Liberal MPs yelled out 'weak' as the house divided for the vote.
Rockliff, premier since 2022, had conceded the numbers were against him but vowed to 'fight to his last breath' and not resign.
'If Mr Winter's divisive and destructive motion is passed, I will be going to the lieutenant-governor and seeking an election,' he said on Thursday morning.
'This will be advice I will provide to the governor that an election is needed, unless Mr Winter forms government with the Greens.'
Rockliff said Tasmania did not want and could not afford an election.
'Be that on Mr Winter's head. This has been a selfish grab for power. I have a lot more fight in me,' he said.
'The only job Winter is interested in is mine. And I am not going anywhere.'
Winter, opposition leader since Labor's loss last year, said Tasmanians wanted to see the end of Rockliff and the Liberals, which have governed under three different premiers since 2014.

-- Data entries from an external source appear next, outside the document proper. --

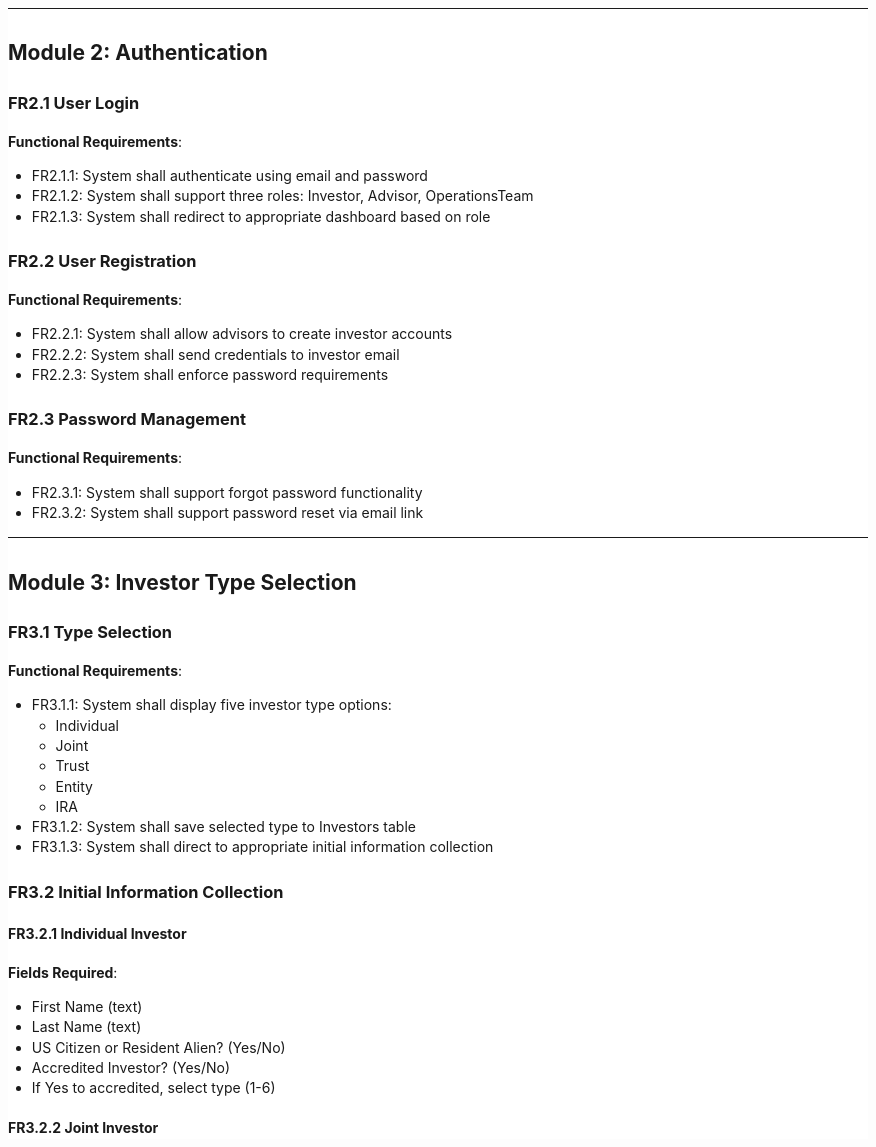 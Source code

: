 * * *

Module 2: Authentication
------------------------

### FR2.1 User Login

**Functional Requirements**:
*   FR2.1.1: System shall authenticate using email and password
*   FR2.1.2: System shall support three roles: Investor, Advisor, OperationsTeam
*   FR2.1.3: System shall redirect to appropriate dashboard based on role

### FR2.2 User Registration

**Functional Requirements**:
*   FR2.2.1: System shall allow advisors to create investor accounts
*   FR2.2.2: System shall send credentials to investor email
*   FR2.2.3: System shall enforce password requirements

### FR2.3 Password Management

**Functional Requirements**:
*   FR2.3.1: System shall support forgot password functionality
*   FR2.3.2: System shall support password reset via email link

* * *

Module 3: Investor Type Selection
---------------------------------

### FR3.1 Type Selection

**Functional Requirements**:
*   FR3.1.1: System shall display five investor type options:
    *   Individual
    *   Joint
    *   Trust
    *   Entity
    *   IRA
*   FR3.1.2: System shall save selected type to Investors table
*   FR3.1.3: System shall direct to appropriate initial information collection

### FR3.2 Initial Information Collection

#### FR3.2.1 Individual Investor

**Fields Required**:
*   First Name (text)
*   Last Name (text)
*   US Citizen or Resident Alien? (Yes/No)
*   Accredited Investor? (Yes/No)
*   If Yes to accredited, select type (1-6)

#### FR3.2.2 Joint Investor
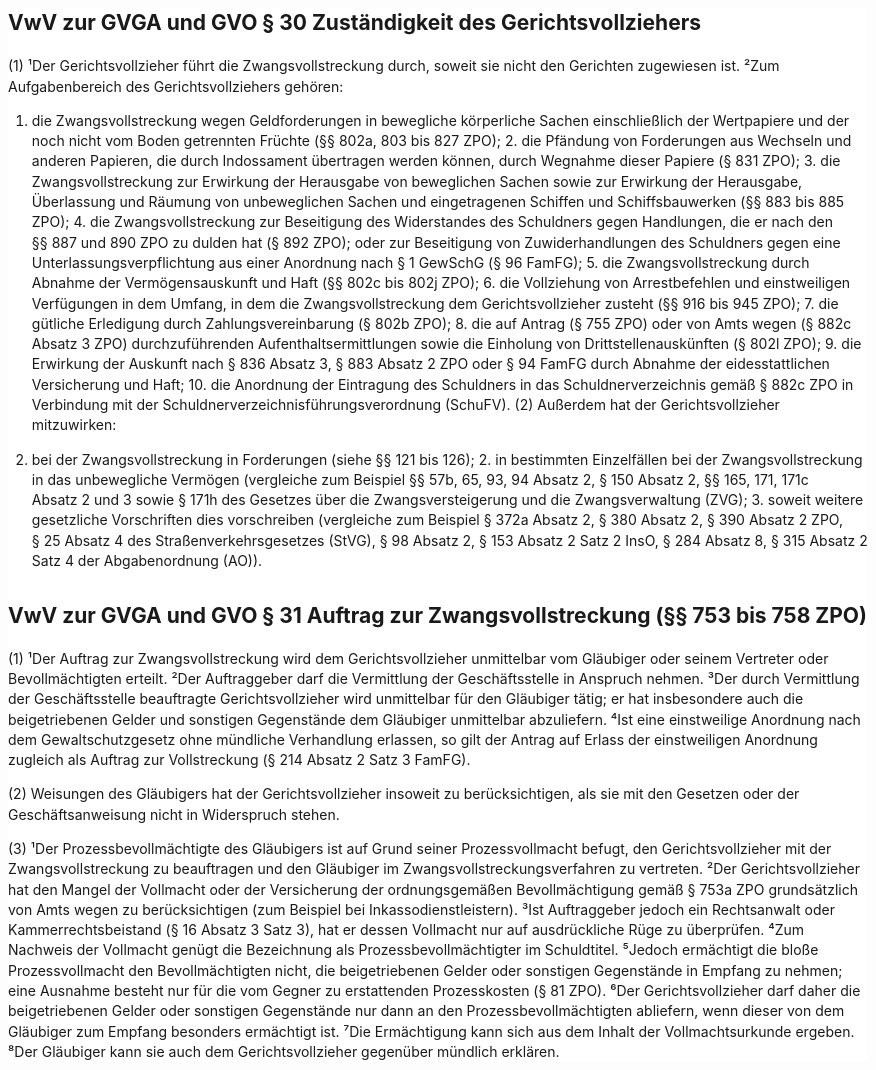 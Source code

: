 
## VwV zur GVGA und GVO § 30 Zuständigkeit des Gerichtsvollziehers

(1) ¹Der Gerichtsvollzieher führt die Zwangsvollstreckung durch, soweit sie nicht den Gerichten zugewiesen ist. ²Zum Aufgabenbereich des Gerichtsvollziehers gehören:

1. die Zwangsvollstreckung wegen Geldforderungen in bewegliche körperliche Sachen einschließlich der Wertpapiere und der noch nicht vom Boden getrennten Früchte (§§ 802a, 803 bis 827 ZPO); 2. die Pfändung von Forderungen aus Wechseln und anderen Papieren, die durch Indossament übertragen werden können, durch Wegnahme dieser Papiere (§ 831 ZPO); 3. die Zwangsvollstreckung zur Erwirkung der Herausgabe von beweglichen Sachen sowie zur Erwirkung der Herausgabe, Überlassung und Räumung von unbeweglichen Sachen und eingetragenen Schiffen und Schiffsbauwerken (§§ 883 bis 885 ZPO); 4. die Zwangsvollstreckung zur Beseitigung des Widerstandes des Schuldners gegen Handlungen, die er nach den §§ 887 und 890 ZPO zu dulden hat (§ 892 ZPO); oder zur Beseitigung von Zuwiderhandlungen des Schuldners gegen eine Unterlassungsverpflichtung aus einer Anordnung nach § 1 GewSchG (§ 96 FamFG); 5. die Zwangsvollstreckung durch Abnahme der Vermögensauskunft und Haft (§§ 802c bis 802j ZPO); 6. die Vollziehung von Arrestbefehlen und einstweiligen Verfügungen in dem Umfang, in dem die Zwangsvollstreckung dem Gerichtsvollzieher zusteht (§§ 916 bis 945 ZPO); 7. die gütliche Erledigung durch Zahlungsvereinbarung (§ 802b ZPO); 8. die auf Antrag (§ 755 ZPO) oder von Amts wegen (§ 882c Absatz 3 ZPO) durchzuführenden Aufenthaltsermittlungen sowie die Einholung von Drittstellenauskünften (§ 802l ZPO); 9. die Erwirkung der Auskunft nach § 836 Absatz 3, § 883 Absatz 2 ZPO oder § 94 FamFG durch Abnahme der eidesstattlichen Versicherung und Haft; 10. die Anordnung der Eintragung des Schuldners in das Schuldnerverzeichnis gemäß § 882c ZPO in Verbindung mit der Schuldnerverzeichnisführungsverordnung (SchuFV). (2) Außerdem hat der Gerichtsvollzieher mitzuwirken:

1. bei der Zwangsvollstreckung in Forderungen (siehe §§ 121 bis 126); 2. in bestimmten Einzelfällen bei der Zwangsvollstreckung in das unbewegliche Vermögen (vergleiche zum Beispiel §§ 57b, 65, 93, 94 Absatz 2, § 150 Absatz 2, §§ 165, 171, 171c Absatz 2 und 3 sowie § 171h des Gesetzes über die Zwangsversteigerung und die Zwangsverwaltung (ZVG); 3. soweit weitere gesetzliche Vorschriften dies vorschreiben (vergleiche zum Beispiel § 372a Absatz 2, § 380 Absatz 2, § 390 Absatz 2 ZPO, § 25 Absatz 4 des Straßenverkehrsgesetzes (StVG), § 98 Absatz 2, § 153 Absatz 2 Satz 2 InsO, § 284 Absatz 8, § 315 Absatz 2 Satz 4 der Abgabenordnung (AO)). 
## VwV zur GVGA und GVO § 31 Auftrag zur Zwangsvollstreckung (§§ 753 bis 758 ZPO)

(1) ¹Der Auftrag zur Zwangsvollstreckung wird dem Gerichtsvollzieher unmittelbar vom Gläubiger oder seinem Vertreter oder Bevollmächtigten erteilt. ²Der Auftraggeber darf die Vermittlung der Geschäftsstelle in Anspruch nehmen. ³Der durch Vermittlung der Geschäftsstelle beauftragte Gerichtsvollzieher wird unmittelbar für den Gläubiger tätig; er hat insbesondere auch die beigetriebenen Gelder und sonstigen Gegenstände dem Gläubiger unmittelbar abzuliefern. ⁴Ist eine einstweilige Anordnung nach dem Gewaltschutzgesetz ohne mündliche Verhandlung erlassen, so gilt der Antrag auf Erlass der einstweiligen Anordnung zugleich als Auftrag zur Vollstreckung (§ 214 Absatz 2 Satz 3 FamFG).

(2) Weisungen des Gläubigers hat der Gerichtsvollzieher insoweit zu berücksichtigen, als sie mit den Gesetzen oder der Geschäftsanweisung nicht in Widerspruch stehen.

(3) ¹Der Prozessbevollmächtigte des Gläubigers ist auf Grund seiner Prozessvollmacht befugt, den Gerichtsvollzieher mit der Zwangsvollstreckung zu beauftragen und den Gläubiger im Zwangsvollstreckungsverfahren zu vertreten. ²Der Gerichtsvollzieher hat den Mangel der Vollmacht oder der Versicherung der ordnungsgemäßen Bevollmächtigung gemäß § 753a ZPO grundsätzlich von Amts wegen zu berücksichtigen (zum Beispiel bei Inkassodienstleistern). ³Ist Auftraggeber jedoch ein Rechtsanwalt oder Kammerrechtsbeistand (§ 16 Absatz 3 Satz 3), hat er dessen Vollmacht nur auf ausdrückliche Rüge zu überprüfen. ⁴Zum Nachweis der Vollmacht genügt die Bezeichnung als Prozessbevollmächtigter im Schuldtitel. ⁵Jedoch ermächtigt die bloße Prozessvollmacht den Bevollmächtigten nicht, die beigetriebenen Gelder oder sonstigen Gegenstände in Empfang zu nehmen; eine Ausnahme besteht nur für die vom Gegner zu erstattenden Prozesskosten (§ 81 ZPO). ⁶Der Gerichtsvollzieher darf daher die beigetriebenen Gelder oder sonstigen Gegenstände nur dann an den Prozessbevollmächtigten abliefern, wenn dieser von dem Gläubiger zum Empfang besonders ermächtigt ist. ⁷Die Ermächtigung kann sich aus dem Inhalt der Vollmachtsurkunde ergeben. ⁸Der Gläubiger kann sie auch dem Gerichtsvollzieher gegenüber mündlich erklären.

'We are ready for an election,' he said, flanked by his caucus outside a substation in Mt Wellington's foothills, a site chosen to press home arguments against privatisation.
'We will not stand by and let this premier wreck our budget and sell the assets that Tasmanians have built.'
The vote passed just after 3.40pm on Thursday.
It was not immediately clear whether Rockliff would head to Government House to advise officials to dissolve parliament and head to an election.
Winter, who brought the no-confidence motion following a budget in deficit and forecasting a debt blowout of several billion, pushed back against Rockliff's claims he opportunistically engineered the government's demise.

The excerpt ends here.